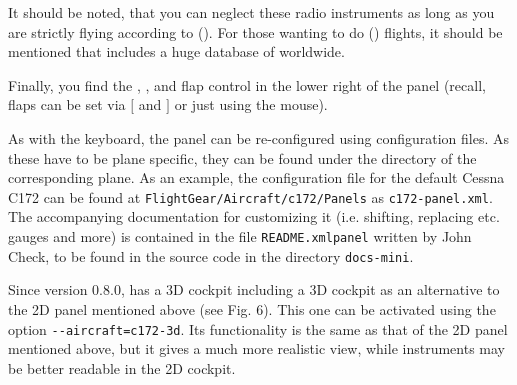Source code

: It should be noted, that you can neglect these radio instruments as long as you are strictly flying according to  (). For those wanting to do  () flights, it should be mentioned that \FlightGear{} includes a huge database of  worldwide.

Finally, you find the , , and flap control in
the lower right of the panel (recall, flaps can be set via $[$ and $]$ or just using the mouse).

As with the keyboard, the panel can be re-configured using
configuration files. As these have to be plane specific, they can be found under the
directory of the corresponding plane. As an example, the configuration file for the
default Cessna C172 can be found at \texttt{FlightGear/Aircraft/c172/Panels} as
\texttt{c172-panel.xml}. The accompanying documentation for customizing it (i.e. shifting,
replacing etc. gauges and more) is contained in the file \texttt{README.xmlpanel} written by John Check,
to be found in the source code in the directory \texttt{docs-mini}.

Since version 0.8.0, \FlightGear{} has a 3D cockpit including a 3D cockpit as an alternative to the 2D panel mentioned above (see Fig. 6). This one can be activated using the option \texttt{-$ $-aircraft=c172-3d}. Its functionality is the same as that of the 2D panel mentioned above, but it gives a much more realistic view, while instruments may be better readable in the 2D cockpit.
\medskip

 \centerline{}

..........

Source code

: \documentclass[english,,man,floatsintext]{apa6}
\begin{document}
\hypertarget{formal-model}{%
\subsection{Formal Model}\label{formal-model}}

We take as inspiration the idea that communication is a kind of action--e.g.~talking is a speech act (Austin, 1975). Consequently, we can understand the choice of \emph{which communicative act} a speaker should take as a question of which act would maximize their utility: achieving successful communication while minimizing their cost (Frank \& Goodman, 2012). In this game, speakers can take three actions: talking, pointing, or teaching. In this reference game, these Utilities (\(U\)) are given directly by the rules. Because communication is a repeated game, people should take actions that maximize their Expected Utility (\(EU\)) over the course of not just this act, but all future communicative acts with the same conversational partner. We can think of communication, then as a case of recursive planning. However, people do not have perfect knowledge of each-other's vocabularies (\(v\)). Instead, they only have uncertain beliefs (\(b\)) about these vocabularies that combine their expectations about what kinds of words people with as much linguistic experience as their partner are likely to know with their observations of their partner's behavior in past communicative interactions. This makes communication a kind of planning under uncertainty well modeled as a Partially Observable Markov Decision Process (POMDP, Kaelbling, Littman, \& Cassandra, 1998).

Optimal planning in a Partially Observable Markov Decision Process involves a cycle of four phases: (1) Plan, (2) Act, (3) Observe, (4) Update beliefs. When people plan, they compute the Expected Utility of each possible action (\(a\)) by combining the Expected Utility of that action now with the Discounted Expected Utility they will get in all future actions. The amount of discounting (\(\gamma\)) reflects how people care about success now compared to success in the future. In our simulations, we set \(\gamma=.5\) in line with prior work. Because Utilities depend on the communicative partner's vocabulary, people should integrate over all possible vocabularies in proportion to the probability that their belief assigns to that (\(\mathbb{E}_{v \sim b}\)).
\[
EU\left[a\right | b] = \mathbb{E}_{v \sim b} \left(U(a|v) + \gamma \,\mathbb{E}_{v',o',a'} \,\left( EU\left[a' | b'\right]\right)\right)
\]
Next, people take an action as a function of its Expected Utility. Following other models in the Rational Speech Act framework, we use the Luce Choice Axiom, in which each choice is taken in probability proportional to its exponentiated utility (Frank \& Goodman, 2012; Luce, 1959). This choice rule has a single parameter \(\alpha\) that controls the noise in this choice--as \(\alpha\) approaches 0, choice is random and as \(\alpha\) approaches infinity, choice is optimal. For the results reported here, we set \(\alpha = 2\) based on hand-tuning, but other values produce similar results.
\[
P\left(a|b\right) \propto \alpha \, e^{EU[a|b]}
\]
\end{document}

..........

Pull out the lines above in which the word "alpha" appears.

Next, people take an action as a function of its Expected Utility. Following other models in the Rational Speech Act framework, we use the Luce Choice Axiom, in which each choice is taken in probability proportional to its exponentiated utility (Frank \& Goodman, 2012; Luce, 1959). This choice rule has a single parameter \(\alpha\) that controls the noise in this choice--as \(\alpha\) approaches 0, choice is random and as \(\alpha\) approaches infinity, choice is optimal. For the results reported here, we set \(\alpha = 2\) based on hand-tuning, but other values produce similar results.
P\left(a|b\right) \propto \alpha \, e^{EU[a|b]}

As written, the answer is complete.